Una questione che ha fatto molto discutere è stata inoltre quella delle conseguenze di un’eventuale maggioranza contraria al decreto. Per i fautori della libera circolazione era chiaro che un no alle urne non solo avrebbe messo fine all’accordo sulla libera circolazione, ma avrebbe fatto scattare irrimediabilmente la clausola ghigliottina, facendo crollare l’intero impianto dei bilaterali I.
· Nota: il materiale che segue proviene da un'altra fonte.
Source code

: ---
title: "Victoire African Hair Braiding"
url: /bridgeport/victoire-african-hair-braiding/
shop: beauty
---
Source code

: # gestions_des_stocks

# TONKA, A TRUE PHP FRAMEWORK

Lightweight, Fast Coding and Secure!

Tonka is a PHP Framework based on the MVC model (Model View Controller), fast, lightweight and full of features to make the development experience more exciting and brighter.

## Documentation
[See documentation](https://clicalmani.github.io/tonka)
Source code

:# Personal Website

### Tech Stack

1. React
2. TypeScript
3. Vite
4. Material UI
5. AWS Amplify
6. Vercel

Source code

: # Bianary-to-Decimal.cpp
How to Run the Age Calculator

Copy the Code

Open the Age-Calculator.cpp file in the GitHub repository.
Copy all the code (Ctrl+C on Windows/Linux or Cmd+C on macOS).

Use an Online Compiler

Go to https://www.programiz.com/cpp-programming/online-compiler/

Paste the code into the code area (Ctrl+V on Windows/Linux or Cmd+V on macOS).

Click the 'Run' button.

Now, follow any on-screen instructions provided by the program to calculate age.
Il fronte del no affermava invece che la clausola ghigliottina scatterebbe solo se uno dei due partner abrogasse esplicitamente l’accordo. Non avendo i due partner interesse a che questo accada, rimarrebbe lo spazio – secondo i sostenitori del no – per rinegoziare l’estensione della libera circolazione delle persone alla Romania e alla Bulgaria.

L’argomento si basa sul fatto che secondo la lettera dell’accordo, la clausola ghigliottina scatta sei mesi dopo la notifica del mancato rinnovo dell’accordo. E la notifica dovrebbe avvenire «prima che scada il periodo iniziale» dell’accordo, vale a dire entro la fine di maggio, altrimenti l’accordo sarebbe tacitamente prorogato.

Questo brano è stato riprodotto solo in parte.